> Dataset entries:
===

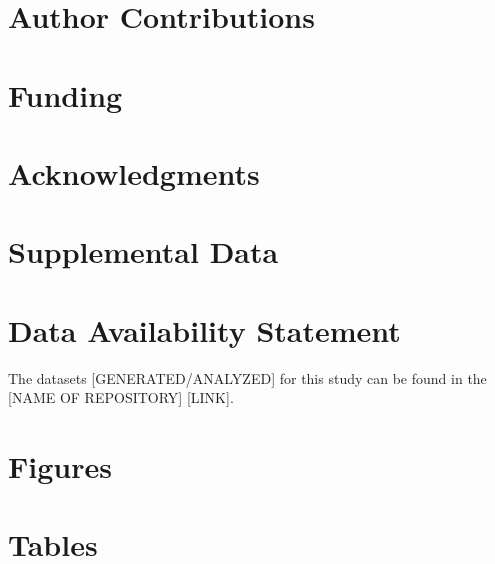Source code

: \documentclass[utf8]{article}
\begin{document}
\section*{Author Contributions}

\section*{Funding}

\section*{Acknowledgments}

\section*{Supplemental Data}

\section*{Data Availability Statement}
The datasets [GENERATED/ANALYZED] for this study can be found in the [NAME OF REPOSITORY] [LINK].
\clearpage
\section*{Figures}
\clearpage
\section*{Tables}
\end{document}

===

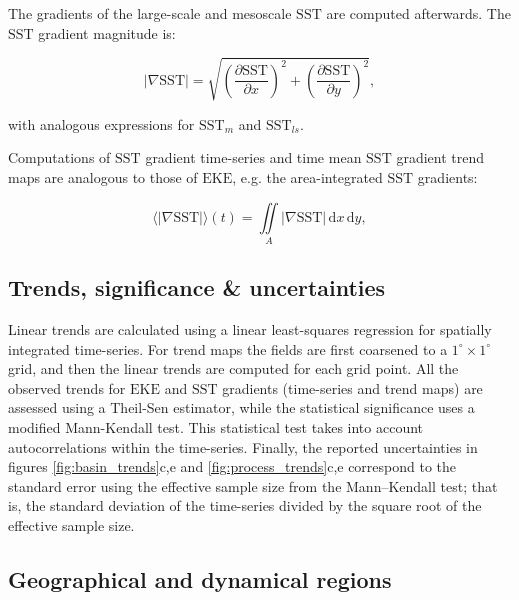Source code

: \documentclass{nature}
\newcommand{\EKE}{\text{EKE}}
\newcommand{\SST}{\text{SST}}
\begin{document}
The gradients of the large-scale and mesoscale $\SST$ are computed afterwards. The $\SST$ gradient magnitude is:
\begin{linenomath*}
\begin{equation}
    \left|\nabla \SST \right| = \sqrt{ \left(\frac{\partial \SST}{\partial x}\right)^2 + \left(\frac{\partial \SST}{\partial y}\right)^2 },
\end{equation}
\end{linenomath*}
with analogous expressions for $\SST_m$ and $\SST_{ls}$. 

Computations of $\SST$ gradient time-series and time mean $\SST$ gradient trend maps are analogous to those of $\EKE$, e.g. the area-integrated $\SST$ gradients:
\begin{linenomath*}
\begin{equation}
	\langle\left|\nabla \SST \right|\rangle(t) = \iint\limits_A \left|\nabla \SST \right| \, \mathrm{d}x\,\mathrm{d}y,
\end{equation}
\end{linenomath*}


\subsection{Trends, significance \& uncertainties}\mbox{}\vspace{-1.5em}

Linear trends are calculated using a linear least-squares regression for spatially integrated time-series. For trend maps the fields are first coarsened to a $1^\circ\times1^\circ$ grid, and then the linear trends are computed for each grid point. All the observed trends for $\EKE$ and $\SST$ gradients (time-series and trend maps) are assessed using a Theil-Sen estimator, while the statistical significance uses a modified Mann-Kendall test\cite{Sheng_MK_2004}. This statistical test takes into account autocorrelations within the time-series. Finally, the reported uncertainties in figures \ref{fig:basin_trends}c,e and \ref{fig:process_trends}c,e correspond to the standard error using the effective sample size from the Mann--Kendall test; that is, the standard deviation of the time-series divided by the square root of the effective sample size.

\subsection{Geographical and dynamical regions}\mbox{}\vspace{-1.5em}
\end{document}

===

> What is being asked: Work through the entries above line by line, counting each one that includes the word "vspace", and give the final number only.

> Answer to this task: 2